Reproduce every record below exactly, without the pictures.

##### MATERIAL FOR THIS EXERCISE

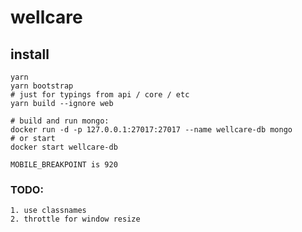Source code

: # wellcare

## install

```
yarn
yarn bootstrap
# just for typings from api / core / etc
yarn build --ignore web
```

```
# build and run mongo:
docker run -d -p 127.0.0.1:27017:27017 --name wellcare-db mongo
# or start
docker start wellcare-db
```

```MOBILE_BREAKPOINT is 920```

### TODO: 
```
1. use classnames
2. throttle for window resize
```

##########

__RESPONSE FOR THIS EXERCISE__:
Source code

: # wellcare

## install

```
yarn
yarn bootstrap
# just for typings from api / core / etc
yarn build --ignore web
```

```
# build and run mongo:
docker run -d -p 127.0.0.1:27017:27017 --name wellcare-db mongo
# or start
docker start wellcare-db
```

```MOBILE_BREAKPOINT is 920```

### TODO: 
```
1. use classnames
2. throttle for window resize
```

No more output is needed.